Mara didn't reply, her mind caught in her grandmother's words. "The sky bled, and the knight laughed," she'd said, her voice trembling even decades later. "It wasn't a comet, Mara. It was a queen, and her echo's still out there." Mara had thought them the ramblings of a trauma-scarred old woman, but now, facing this void, the red ashes, and the weight crushing her chest, she wasn't so sure. What if her grandmother had been right? What if that queen still lived?

"Search the clearing," she ordered, her voice sharp as she unsheathed her dagger, a reflex to steady the tremor in her hands. "Look for anything—tracks, energy, whatever. But don't split up. Whatever did this might still be close."

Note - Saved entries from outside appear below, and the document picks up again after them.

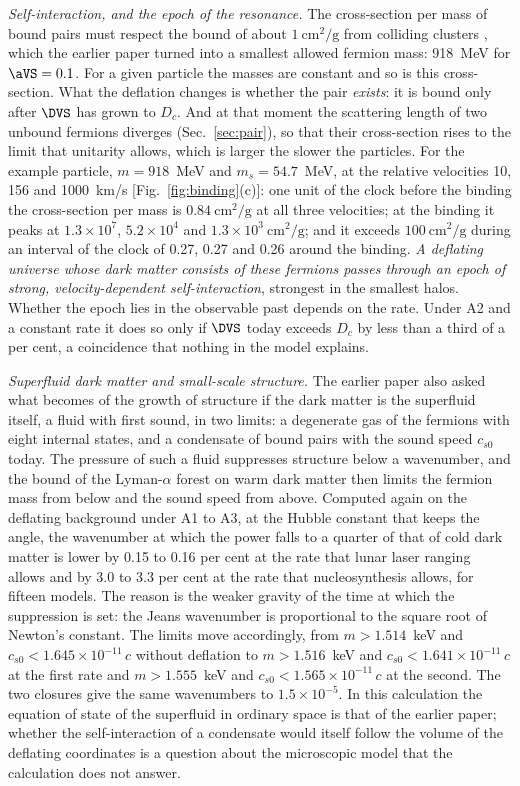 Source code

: \emph{Self-interaction, and the epoch of the resonance.} The cross-section per mass of bound pairs
must respect the bound of about $1~\mathrm{cm^{2}/g}$ from colliding clusters
\cite{Markevitch2004,Randall2008}, which the earlier paper turned into a smallest allowed fermion
mass: 918~MeV for $\aVS=0.1$. For a given particle the masses are constant and so is this
cross-section. What the deflation changes is whether the pair \emph{exists}: it is bound only after
$\DVS$ has grown to $D_c$. And at that moment the scattering length of two unbound fermions
diverges (Sec.~\ref{sec:pair}), so that their cross-section rises to the limit that unitarity
allows, which is larger the slower the particles. For the example particle, $m=918$~MeV and
$m_s=54.7$~MeV, at the relative velocities 10, 156 and 1000~km/s [Fig.~\ref{fig:binding}(c)]: one
unit of the clock before the binding the cross-section per mass is $0.84~\mathrm{cm^{2}/g}$ at all
three velocities; at the binding it peaks at $1.3\times10^{7}$, $5.2\times10^{4}$ and
$1.3\times10^{3}~\mathrm{cm^{2}/g}$; and it exceeds $100~\mathrm{cm^{2}/g}$ during an interval of the
clock of 0.27, 0.27 and 0.26 around the binding. \emph{A deflating universe whose dark matter
consists of these fermions passes through an epoch of strong, velocity-dependent self-interaction},
strongest in the smallest halos. Whether the epoch lies in the observable past depends on the rate.
Under A2 and a constant rate it does so only if $\DVS$ today exceeds $D_c$ by less than a third of a
per cent, a coincidence that nothing in the model explains.

\emph{Superfluid dark matter and small-scale structure.} The earlier paper also asked what becomes
of the growth of structure if the dark matter is the superfluid itself, a fluid with first sound, in
two limits: a degenerate gas of the fermions with eight internal states, and a condensate of bound
pairs with the sound speed $c_{s0}$ today. The pressure of such a fluid suppresses structure below a
wavenumber, and the bound of the Lyman-$\alpha$ forest on warm dark matter
\cite{Viel2005,Irsic2017} then limits the fermion mass from below and the sound speed from above.
Computed again on the deflating background under A1 to A3, at the Hubble constant that keeps the
angle, the wavenumber at which the power falls to a quarter of that of cold dark matter is lower by
0.15 to 0.16 per cent at the rate that lunar laser ranging allows and by 3.0 to 3.3 per cent at the
rate that nucleosynthesis allows, for fifteen models. The reason is the weaker gravity of the time
at which the suppression is set: the Jeans wavenumber is proportional to the square root of Newton's
constant. The limits move accordingly, from $m>1.514$~keV and $c_{s0}<1.645\times10^{-11}\,c$ without
deflation to $m>1.516$~keV and $c_{s0}<1.641\times10^{-11}\,c$ at the first rate and $m>1.555$~keV
and $c_{s0}<1.565\times10^{-11}\,c$ at the second. The two closures give the same wavenumbers to
$1.5\times10^{-5}$. In this calculation the equation of state of the superfluid in ordinary space is
that of the earlier paper; whether the self-interaction of a condensate would itself follow the
volume of the deflating coordinates is a question about the microscopic model that the calculation
does not answer.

The group fanned out carefully, their movements slow and tense, as if afraid to wake something dormant. Jorin probed the ground, his fingers brushing the ashes that crumbled into fine, cold dust, his breath quickening as he muttered, "Nothing… nothing…" Lirien raised her staff, trying to sense the place's energy, but the blue glow snuffed out instantly, her face paling as she whispered, "It's like the air's dead." Torvak tapped a tree with his hammer's handle, the sound reverberating with a hollow echo that made them all freeze, their eyes darting to the shadows.

Mara knelt near the center of the clearing, her fingers tracing a mark on the ground—a circle of twisted branches, their bark etched with lines that seemed to shift, an echo of the black fissures her grandmother had described. "This isn't natural," she murmured, her voice quaking as the memory of those trumpets rang in her mind. But before she could say more, a whisper sliced through the air—a low lament, like a faint echo of cold laughter that came from nowhere and everywhere at once. The adventurers spun, weapons raised, but there was nothing, just the wind now carrying a red tinge in its howl.

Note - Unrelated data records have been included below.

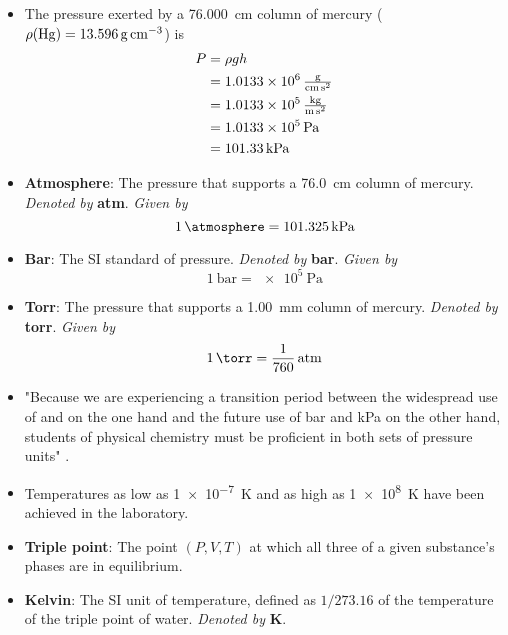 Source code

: \documentclass[../notes.tex]{subfiles}
\begin{document}
\begin{itemize}
\begin{equation*}
    \end{equation*}
    \item The pressure exerted by a \SI{76.000}{\centi\meter} column of mercury ($\rho(\ce{Hg})=\SI{13.596}{\gram\per\cubic\centi\meter}$) is
    \begin{align*}
        P &= \rho gh\\
        &= \SI[per-mode=fraction,fraction-function=\tfrac]{1.0133e6}{\gram\per\centi\meter\per\square\second}\\
        &= \SI[per-mode=fraction,fraction-function=\tfrac]{1.0133e5}{\kilo\gram\per\meter\per\square\second}\\
        &= \SI{1.0133e5}{\pascal}\\
        &= \SI{101.33}{\kilo\pascal}
    \end{align*}
    \item \textbf{Atmosphere}: The pressure that supports a \SI{76.0}{\centi\meter} column of mercury. \emph{Denoted by} \textbf{atm}. \emph{Given by}
    \begin{equation*}
        \SI{1}{\atmosphere} = \SI{101.325}{\kilo\pascal}
    \end{equation*}
    \item \textbf{Bar}: The SI standard of pressure. \emph{Denoted by} \textbf{bar}. \emph{Given by}
    \begin{equation*}
        \SI{1}{\bar} = \SI{e5}{\pascal}
    \end{equation*}
    \item \textbf{Torr}: The pressure that supports a \SI{1.00}{\milli\meter} column of mercury. \emph{Denoted by} \textbf{torr}. \emph{Given by}
    \begin{equation*}
        \SI{1}{\torr} = \frac{1}{760}\,\text{atm}
    \end{equation*}
    \item "Because we are experiencing a transition period between the widespread use of \si{\atmosphere} and \si{\torr} on the one hand and the future use of \si{\bar} and \si{\kilo\pascal} on the other hand, students of physical chemistry must be proficient in both sets of pressure units" \parencite[639]{bib:McQuarrieSimon}.
    \item Temperatures as low as \SI{1e-7}{\kelvin} and as high as \SI{1e8}{\kelvin} have been achieved in the laboratory.
    \item \textbf{Triple point}: The point $(P,V,T)$ at which all three of a given substance's phases are in equilibrium.
    \item \textbf{Kelvin}: The SI unit of temperature, defined as $1/273.16$ of the temperature of the triple point of water. \emph{Denoted by} \textbf{K}.

\end{itemize}
\end{document}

"We need to go," Jorin said, his voice breaking as he stumbled back, his sword clattering to the ground. "This isn't a job for us."

"Not so fast," Torvak growled, though his eyes betrayed his own unease. "If we run without answers, the Guild'll have our heads."

Mara stood, her gaze locked on the twisted branches. "We're not running," she said, though the weight in her chest screamed otherwise. "But this isn't something we can face alone. We head back to East City. The Guild needs to know."

In the Adventurer's Guild headquarters in New Eldrin, Cedric Veylan studied a map spread across his desk, his fingers drumming a rhythm that echoed like falling debris from a century ago. Red marks dotted the canvas, one pinpointing Veridian Forest where Thalric and his team had vanished. Midday light streamed through the window, bathing his office in a glow that clashed with the darkness clouding his mind. His black tunic, embroidered with golden threads, fit a body untouched by time—a Guild secret he guarded like a weapon. But his gray eyes, sharp as daggers, betrayed a burden no spell could erase.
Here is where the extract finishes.